Vida Social
Dentro de este marco, de complejas
transformaciones políticas y económicas de la primera mitad del
siglo XIX, la vida diaria continúa, entre le mercado, la casa, la
iglesia o el sembradío, y se forjan elementos de la vida social
que aún hoy tienen vigencia.
En esa época, al igual que hoy,
las calles cobraban vida con una variedad de actividades: músicos,
soldados, prostitutas, peleas callejeras y ferias. Las celebraciones
oficiales se hacían con el infaltable Te Deum, dianas, iluminaciones,
repiques de campañas, juegos de pólvora y salvas de artillería.
Ricardo Fernández Guardia, recoge
una narración de Wilhelm Mar, sobre un día de mercado en San José:
"El Sábado es el de mercado y las amas de casa se proveen de
legumbres para toda la semana. La gran plaza se cubre de barracas
cubiertas de lienzo, en las que el pequeño comercio pone también
en venta todos los productos de la industria extranjera.

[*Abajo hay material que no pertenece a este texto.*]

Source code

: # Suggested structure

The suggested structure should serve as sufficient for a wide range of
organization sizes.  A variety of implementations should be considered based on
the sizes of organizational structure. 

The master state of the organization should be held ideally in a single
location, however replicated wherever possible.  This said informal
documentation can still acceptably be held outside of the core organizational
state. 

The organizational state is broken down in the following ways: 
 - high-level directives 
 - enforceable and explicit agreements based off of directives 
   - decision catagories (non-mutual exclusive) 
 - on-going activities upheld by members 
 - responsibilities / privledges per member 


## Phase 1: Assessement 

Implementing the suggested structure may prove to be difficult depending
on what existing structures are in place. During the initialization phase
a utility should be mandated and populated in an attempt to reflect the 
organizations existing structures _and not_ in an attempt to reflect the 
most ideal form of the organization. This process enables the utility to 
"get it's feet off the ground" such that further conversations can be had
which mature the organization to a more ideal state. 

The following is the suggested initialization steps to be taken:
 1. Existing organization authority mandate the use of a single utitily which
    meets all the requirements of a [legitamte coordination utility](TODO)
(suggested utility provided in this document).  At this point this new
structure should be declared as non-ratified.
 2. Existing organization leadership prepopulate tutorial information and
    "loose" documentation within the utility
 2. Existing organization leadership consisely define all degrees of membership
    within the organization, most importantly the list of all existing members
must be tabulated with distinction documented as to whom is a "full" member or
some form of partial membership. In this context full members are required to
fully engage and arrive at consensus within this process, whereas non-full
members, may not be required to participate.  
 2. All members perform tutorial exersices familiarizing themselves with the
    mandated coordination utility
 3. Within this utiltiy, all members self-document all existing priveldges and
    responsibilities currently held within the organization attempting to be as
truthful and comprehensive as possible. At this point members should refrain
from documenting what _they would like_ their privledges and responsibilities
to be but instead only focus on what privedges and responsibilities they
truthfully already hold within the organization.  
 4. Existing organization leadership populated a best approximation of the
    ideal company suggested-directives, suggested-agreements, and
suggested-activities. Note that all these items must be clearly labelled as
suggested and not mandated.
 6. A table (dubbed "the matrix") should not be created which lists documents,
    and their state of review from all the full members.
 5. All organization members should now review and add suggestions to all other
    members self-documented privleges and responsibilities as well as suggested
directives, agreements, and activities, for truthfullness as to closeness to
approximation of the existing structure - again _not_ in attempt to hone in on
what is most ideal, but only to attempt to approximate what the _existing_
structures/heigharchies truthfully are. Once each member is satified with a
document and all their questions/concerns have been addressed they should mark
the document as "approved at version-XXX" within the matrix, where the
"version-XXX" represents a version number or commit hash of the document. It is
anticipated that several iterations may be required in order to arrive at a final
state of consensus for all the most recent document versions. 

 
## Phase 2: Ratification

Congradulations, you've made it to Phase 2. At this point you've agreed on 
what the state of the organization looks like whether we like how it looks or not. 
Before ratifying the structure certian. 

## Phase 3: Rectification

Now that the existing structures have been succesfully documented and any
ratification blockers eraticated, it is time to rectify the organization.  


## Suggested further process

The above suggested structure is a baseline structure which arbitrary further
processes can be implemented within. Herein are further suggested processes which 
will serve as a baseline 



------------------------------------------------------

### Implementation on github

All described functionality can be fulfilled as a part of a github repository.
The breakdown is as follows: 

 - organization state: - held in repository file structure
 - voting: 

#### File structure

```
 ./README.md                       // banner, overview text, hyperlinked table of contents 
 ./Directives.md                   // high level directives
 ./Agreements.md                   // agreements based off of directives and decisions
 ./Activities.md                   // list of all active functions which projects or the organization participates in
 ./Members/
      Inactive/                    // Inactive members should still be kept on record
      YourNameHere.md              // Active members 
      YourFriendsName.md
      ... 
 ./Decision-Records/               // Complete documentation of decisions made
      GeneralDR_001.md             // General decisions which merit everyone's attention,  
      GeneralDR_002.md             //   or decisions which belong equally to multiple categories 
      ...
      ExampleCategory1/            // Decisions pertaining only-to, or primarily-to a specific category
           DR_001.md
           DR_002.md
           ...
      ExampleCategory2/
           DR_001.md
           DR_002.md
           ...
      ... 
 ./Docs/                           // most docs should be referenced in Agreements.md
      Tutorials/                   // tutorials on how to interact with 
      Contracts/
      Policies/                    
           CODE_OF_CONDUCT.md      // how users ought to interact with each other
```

Campesinas
jóvenes, con sus trajes pintorescos y puestas en cuclillas en el
suelo, ofrecen huevos, frutas, mantequilla, etc. Vienen indios al
mercado trayendo maíz y cacao. Vendedores ambulantes, muchachos
de nueve a diez años, circulan con su pacotilla, la que a menudo
se compone de pocos artículos, tales como a agujas, hilo y cintas".